Start of Records shown

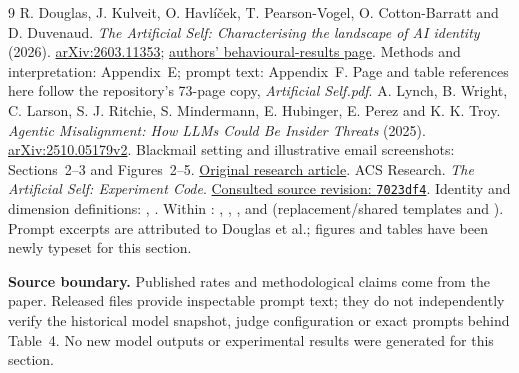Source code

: \documentclass[11pt,a4paper]{article}
\newcommand{\sourcenote}[1]{{\footnotesize\color{ink}#1\par}}
\begin{document}
\vspace{4pt}
\begingroup
\small
\renewcommand{\refname}{Sources}
\begin{thebibliography}{9}
 R. Douglas, J. Kulveit, O. Havl\'i\v{c}ek, T. Pearson-Vogel, O. Cotton-Barratt and D. Duvenaud. \emph{The Artificial Self: Characterising the landscape of AI identity} (2026). \href{https://arxiv.org/abs/2603.11353}{arXiv:2603.11353}; \href{https://theartificialself.ai/experiment-behavior}{authors' behavioural-results page}. Methods and interpretation: Appendix~E; prompt text: Appendix~F. Page and table references here follow the repository's 73-page copy, \emph{Artificial Self.pdf}.
 A. Lynch, B. Wright, C. Larson, S. J. Ritchie, S. Mindermann, E. Hubinger, E. Perez and K. K. Troy. \emph{Agentic Misalignment: How LLMs Could Be Insider Threats} (2025). \href{https://arxiv.org/abs/2510.05179v2}{arXiv:2510.05179v2}. Blackmail setting and illustrative email screenshots: Sections~2--3 and Figures~2--5. \href{https://www.anthropic.com/research/agentic-misalignment}{Original research article}.
 ACS Research. \emph{The Artificial Self: Experiment Code}. \href{https://github.com/acsresearch/the-artificial-self-experiments/tree/7023df4e5a8368921a8c961e1561faffed9f5fcf}{Consulted source revision: \texttt{7023df4}}. Identity and dimension definitions: , . Within : , , , and  (replacement/shared templates and ). Prompt excerpts are attributed to Douglas et al.; figures and tables have been newly typeset for this section.
\end{thebibliography}
\endgroup

\sourcenote{\textbf{Source boundary.} Published rates and methodological claims come from the paper. Released files provide inspectable prompt text; they do not independently verify the historical model snapshot, judge configuration or exact prompts behind Table~4. No new model outputs or experimental results were generated for this section.}
\end{document}
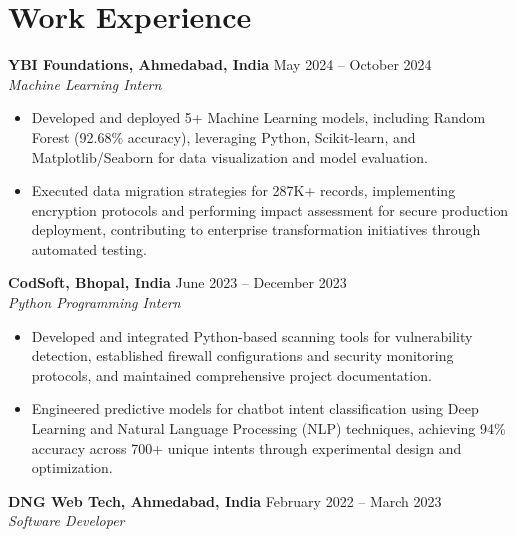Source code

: \documentclass[a4paper,10pt]{article}
\begin{document}
\section*{Work Experience}
\textbf{YBI Foundations, Ahmedabad, India} \hfill May 2024 -- October 2024\\
\textit{Machine Learning Intern} \\
\begin{itemize}[leftmargin=*, itemsep=0pt, parsep=1pt]
\vspace{-6mm}
\item Developed and deployed 5+ Machine Learning models, including Random Forest (92.68\% accuracy), leveraging Python, Scikit-learn, and Matplotlib/Seaborn for data visualization and model evaluation.
\item Executed data migration strategies for 287K+ records, implementing encryption protocols and performing impact assessment for secure production deployment, contributing to enterprise transformation initiatives through automated testing.
\end{itemize}
\textbf{CodSoft, Bhopal, India} \hfill June 2023 -- December 2023\\
\textit{Python Programming Intern} \\
\begin{itemize}[leftmargin=*, itemsep=0pt, parsep=1pt]
\vspace{-6mm}
\item Developed and integrated Python-based scanning tools for vulnerability detection, established firewall configurations and security monitoring protocols, and maintained comprehensive project documentation.
\item Engineered predictive models for chatbot intent classification using Deep Learning and Natural Language Processing (NLP) techniques, achieving 94\% accuracy across 700+ unique intents through experimental design and optimization.
\vspace{-1mm}
\end{itemize}

\textbf{DNG Web Tech, Ahmedabad, India} \hfill February 2022 -- March 2023 \\
\textit{Software Developer} \\
\end{document}
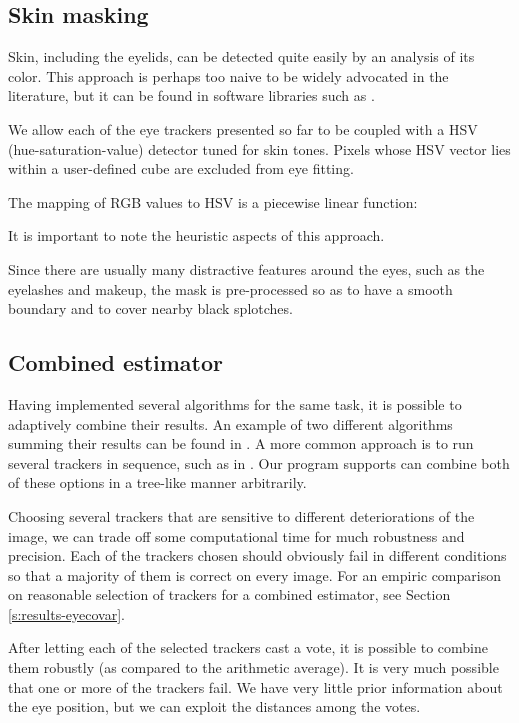 \subsection{Skin masking}

Skin, including the eyelids, can be detected quite easily by an analysis of its color.
This approach is perhaps too naive to be widely advocated in the literature, but it can be found in software libraries such as \cite{deepgaze}.

We allow each of the eye trackers presented so far to be coupled with a HSV (hue-saturation-value) detector tuned for skin tones.
Pixels whose HSV vector lies within a user-defined cube are excluded from eye fitting.

The mapping of RGB values to HSV is a piecewise linear function:

It is important to note the heuristic aspects of this approach.

Since there are usually many distractive features around the eyes, such as the eyelashes and makeup, the mask is pre-processed so as to have a smooth boundary and to cover nearby black splotches.


\subsection{Combined estimator}

Having implemented several algorithms for the same task, it is possible to adaptively combine their results.
An example of two different algorithms summing their results can be found in \cite{leo14}.
A more common approach is to run several trackers in sequence, such as in \cite{wang16,george16,zhu12}.
Our program supports can combine both of these options in a tree-like manner arbitrarily.

Choosing several trackers that are sensitive to different deteriorations of the image, we can trade off some computational time for much robustness and precision.
Each of the trackers chosen should obviously fail in different conditions so that a majority of them is correct on every image.
For an empiric comparison on reasonable selection of trackers for a combined estimator, see Section \ref{s:results-eyecovar}.

After letting each of the selected trackers cast a vote, it is possible to combine them robustly (as compared to the arithmetic average).
It is very much possible that one or more of the trackers fail.
We have very little prior information about the eye position, but we can exploit the distances among the votes.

End of Records shown

> [Try it]
Take the preceding listing and transcribe it exactly, skipping the pictures.

> [Exercise solution]
Source code

: \documentclass[11pt,a4paper]{article}
\newcommand{\sourcenote}[1]{{\footnotesize\color{ink}#1\par}}
\begin{document}
\vspace{4pt}
\begingroup
\small
\renewcommand{\refname}{Sources}
\begin{thebibliography}{9}
 R. Douglas, J. Kulveit, O. Havl\'i\v{c}ek, T. Pearson-Vogel, O. Cotton-Barratt and D. Duvenaud. \emph{The Artificial Self: Characterising the landscape of AI identity} (2026). \href{https://arxiv.org/abs/2603.11353}{arXiv:2603.11353}; \href{https://theartificialself.ai/experiment-behavior}{authors' behavioural-results page}. Methods and interpretation: Appendix~E; prompt text: Appendix~F. Page and table references here follow the repository's 73-page copy, \emph{Artificial Self.pdf}.
 A. Lynch, B. Wright, C. Larson, S. J. Ritchie, S. Mindermann, E. Hubinger, E. Perez and K. K. Troy. \emph{Agentic Misalignment: How LLMs Could Be Insider Threats} (2025). \href{https://arxiv.org/abs/2510.05179v2}{arXiv:2510.05179v2}. Blackmail setting and illustrative email screenshots: Sections~2--3 and Figures~2--5. \href{https://www.anthropic.com/research/agentic-misalignment}{Original research article}.
 ACS Research. \emph{The Artificial Self: Experiment Code}. \href{https://github.com/acsresearch/the-artificial-self-experiments/tree/7023df4e5a8368921a8c961e1561faffed9f5fcf}{Consulted source revision: \texttt{7023df4}}. Identity and dimension definitions: , . Within : , , , and  (replacement/shared templates and ). Prompt excerpts are attributed to Douglas et al.; figures and tables have been newly typeset for this section.
\end{thebibliography}
\endgroup

\sourcenote{\textbf{Source boundary.} Published rates and methodological claims come from the paper. Released files provide inspectable prompt text; they do not independently verify the historical model snapshot, judge configuration or exact prompts behind Table~4. No new model outputs or experimental results were generated for this section.}
\end{document}
Source code

: \documentclass[a4paper,10pt]{article}
\begin{document}
\section*{Work Experience}
\textbf{YBI Foundations, Ahmedabad, India} \hfill May 2024 -- October 2024\\
\textit{Machine Learning Intern} \\
\begin{itemize}[leftmargin=*, itemsep=0pt, parsep=1pt]
\vspace{-6mm}
\item Developed and deployed 5+ Machine Learning models, including Random Forest (92.68\% accuracy), leveraging Python, Scikit-learn, and Matplotlib/Seaborn for data visualization and model evaluation.
\item Executed data migration strategies for 287K+ records, implementing encryption protocols and performing impact assessment for secure production deployment, contributing to enterprise transformation initiatives through automated testing.
\end{itemize}
\textbf{CodSoft, Bhopal, India} \hfill June 2023 -- December 2023\\
\textit{Python Programming Intern} \\
\begin{itemize}[leftmargin=*, itemsep=0pt, parsep=1pt]
\vspace{-6mm}
\item Developed and integrated Python-based scanning tools for vulnerability detection, established firewall configurations and security monitoring protocols, and maintained comprehensive project documentation.
\item Engineered predictive models for chatbot intent classification using Deep Learning and Natural Language Processing (NLP) techniques, achieving 94\% accuracy across 700+ unique intents through experimental design and optimization.
\vspace{-1mm}
\end{itemize}

\textbf{DNG Web Tech, Ahmedabad, India} \hfill February 2022 -- March 2023 \\
\textit{Software Developer} \\
\end{document}
 \subsection{Skin masking}

Skin, including the eyelids, can be detected quite easily by an analysis of its color.
This approach is perhaps too naive to be widely advocated in the literature, but it can be found in software libraries such as \cite{deepgaze}.

We allow each of the eye trackers presented so far to be coupled with a HSV (hue-saturation-value) detector tuned for skin tones.
Pixels whose HSV vector lies within a user-defined cube are excluded from eye fitting.

The mapping of RGB values to HSV is a piecewise linear function:

It is important to note the heuristic aspects of this approach.

Since there are usually many distractive features around the eyes, such as the eyelashes and makeup, the mask is pre-processed so as to have a smooth boundary and to cover nearby black splotches.


\subsection{Combined estimator}

Having implemented several algorithms for the same task, it is possible to adaptively combine their results.
An example of two different algorithms summing their results can be found in \cite{leo14}.
A more common approach is to run several trackers in sequence, such as in \cite{wang16,george16,zhu12}.
Our program supports can combine both of these options in a tree-like manner arbitrarily.

Choosing several trackers that are sensitive to different deteriorations of the image, we can trade off some computational time for much robustness and precision.
Each of the trackers chosen should obviously fail in different conditions so that a majority of them is correct on every image.
For an empiric comparison on reasonable selection of trackers for a combined estimator, see Section \ref{s:results-eyecovar}.

After letting each of the selected trackers cast a vote, it is possible to combine them robustly (as compared to the arithmetic average).
It is very much possible that one or more of the trackers fail.
We have very little prior information about the eye position, but we can exploit the distances among the votes.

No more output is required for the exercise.